FRIDAY,MARCH 30: That three hundred year old law doesn’t mean that the connection didn’t exist before then. The connection between action and reaction is absolute and eternal.

In 2012 in Bermuda, “Newton’s Law” is particularly pertinent; especially regarding your job, your job future, and your ability to carve out a good near-term future for yourself, your family, or your business.

Last week, Bermuda College Economist Craig Simmons pointed to looming dangers. The devaluation of the Bermuda dollar, the possibility of the return of exchange controls, and a continuing rise and increase of our general economic malaise.

Craig says: “More importantly, the reduction in the size of the savings pool will drive the real exchange rate higher at a time when the self-correcting mechanisms emanating from the economic contraction are trying to lower costs and prices which are key components of the real exchange rate. The importance of the real exchange rate cannot be overstated.”

On February 24th 2012, the Minister for Finance said that she will issue a ‘local bond’*.

Craig notes this: “Over the next year, the Government proposes to issue IOUs in the form of bonds...”

The suggestion is that the Bond, up to $200m *, will be denominated in Bermuda dollars for sale to Bermudians in Bermuda dollars.

So that $200m must exist already. Must already be sitting in various savings accounts cash. Or that $200m is currently invested in something else and can easily be made available after selling off those ‘other’ investments.

However, the latest Bermuda Monetary Authority [BMA] report shows that there is no pool of un-invested Bermuda dollars lying around waiting to be invested. Instead, the existing and large gap between BD$ on deposit and Bd$ on loan is covered by foreign dollars.

So, in a novel new move, Bermuda might use its capacity to create about $140m additional Bermuda dollars by printing more Bermuda money as happens in the US, UK, and elsewhere.

Reserves

Under its empowering 1969 legislation, the BMA must maintain ‘external reserves’ to cover at least 50 per cent of the value of the Bermuda dollar notes and coins in circulation. For decades, the BMA has maintained cover of more than 100 per cent. In their last Report [for YE 31 Dec 10], the BMA had $136m in ‘external reserves’ cover for $127m of notes and coins in local circulation.

Under existing legislation, the BMA can stay with that $136m in ‘external reserves’, but can print and issue another $140m of Bermuda dollar notes and coins to go into local circulation.

This will bring the total amount of Bermuda dollar notes and coins in local circulation up to $267m, and still have cover.

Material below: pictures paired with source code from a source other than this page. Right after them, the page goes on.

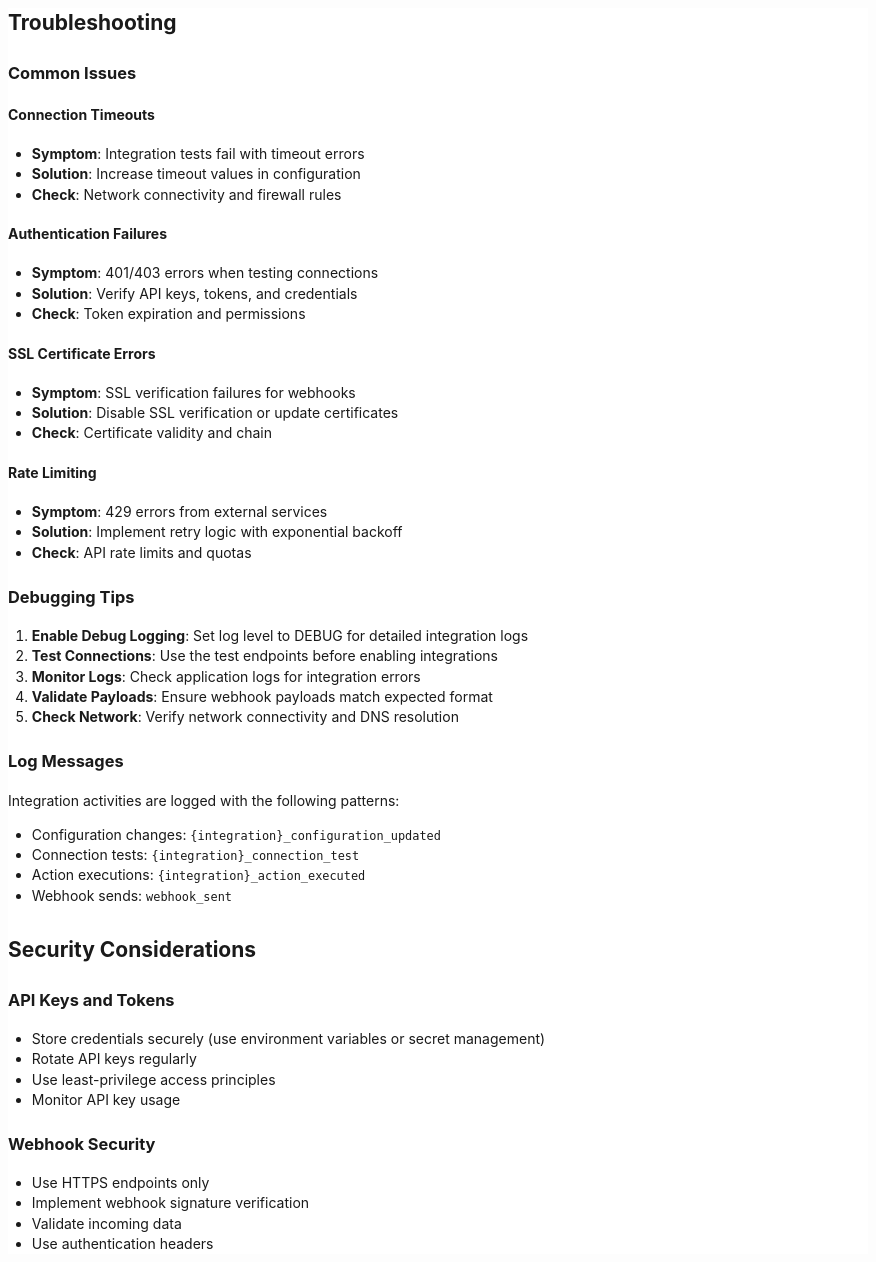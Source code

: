 ## Troubleshooting

### Common Issues

#### Connection Timeouts
- **Symptom**: Integration tests fail with timeout errors
- **Solution**: Increase timeout values in configuration
- **Check**: Network connectivity and firewall rules

#### Authentication Failures
- **Symptom**: 401/403 errors when testing connections
- **Solution**: Verify API keys, tokens, and credentials
- **Check**: Token expiration and permissions

#### SSL Certificate Errors
- **Symptom**: SSL verification failures for webhooks
- **Solution**: Disable SSL verification or update certificates
- **Check**: Certificate validity and chain

#### Rate Limiting
- **Symptom**: 429 errors from external services
- **Solution**: Implement retry logic with exponential backoff
- **Check**: API rate limits and quotas

### Debugging Tips

1. **Enable Debug Logging**: Set log level to DEBUG for detailed integration logs
2. **Test Connections**: Use the test endpoints before enabling integrations
3. **Monitor Logs**: Check application logs for integration errors
4. **Validate Payloads**: Ensure webhook payloads match expected format
5. **Check Network**: Verify network connectivity and DNS resolution

### Log Messages

Integration activities are logged with the following patterns:
- Configuration changes: `{integration}_configuration_updated`
- Connection tests: `{integration}_connection_test`
- Action executions: `{integration}_action_executed`
- Webhook sends: `webhook_sent`

## Security Considerations

### API Keys and Tokens
- Store credentials securely (use environment variables or secret management)
- Rotate API keys regularly
- Use least-privilege access principles
- Monitor API key usage

### Webhook Security
- Use HTTPS endpoints only
- Implement webhook signature verification
- Validate incoming data
- Use authentication headers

So in a perfectly legal monetary move, the Bermuda Government can email its UK money-printing and coin-minting firm, tell them to run off another $140m worth of Bermuda dollars, BA that money in from Gatwick, and then use it to purchase up to $140m of any ‘local’ Bond that the Government issues.

The Government can then use those $140m crisp new Bermuda notes and bright new coins in Bermuda, and can spend it on all sorts of things.

This kind of financial move makes complete sense — if this Government is that desperate for cash and so unwilling or unable to take the other strong actions needed to fix its self-created Debt problem.
The immediate action will be that for about ten months, this Government will be able to avoid borrowing from foreign lenders.

But it stops making sense twelve months later when consequences, reaction, and reality appear. Twelve months after this ‘money-printing’ and ‘new money issue’, all Bermudians will face a barrage of fresh new and massive national financial problems; and still have to go back to foreign lenders for another tranche of foreign dollars.

First will be a devalued Bermuda dollar.

This will instantly make all credit card purchases far more expensive than now. Second, this Bermuda Government will have to impose exchange controls in order to manage and control the outflow of Bermudian dollars.

This will affect every person’s and every business’s ability to take or send money overseas.

The devaluation decision will be made by Bermuda’s bankers. They will ‘adjust’ all banking transactions that involve Bermuda dollars and any exchange of those Bd$ for US, Canadian, UK, and other foreign currencies.

The banks will act to protect themselves. No Government feat or legislation can alter these practical banking decisions.

Devaluation will cause a rapid rocketing-up of all local prices. Bermuda will, for the first time ever, find itself in the kind of economic and consequential social tailspin that we Bermudians have avoided for over 400 years; but that we have witnessed in so many other countries (Argentina, Brazil, Germany, Greece, Iceland, Jamaica...)

This is only a beginning... More next week... Craig, thanks for the warning.

 

“You can avoid reality, but you cannot avoid the consequences of avoiding reality.”  — Ayn Rand (20th Century).

*Budget Statement, 24 Feb 2012, page 9.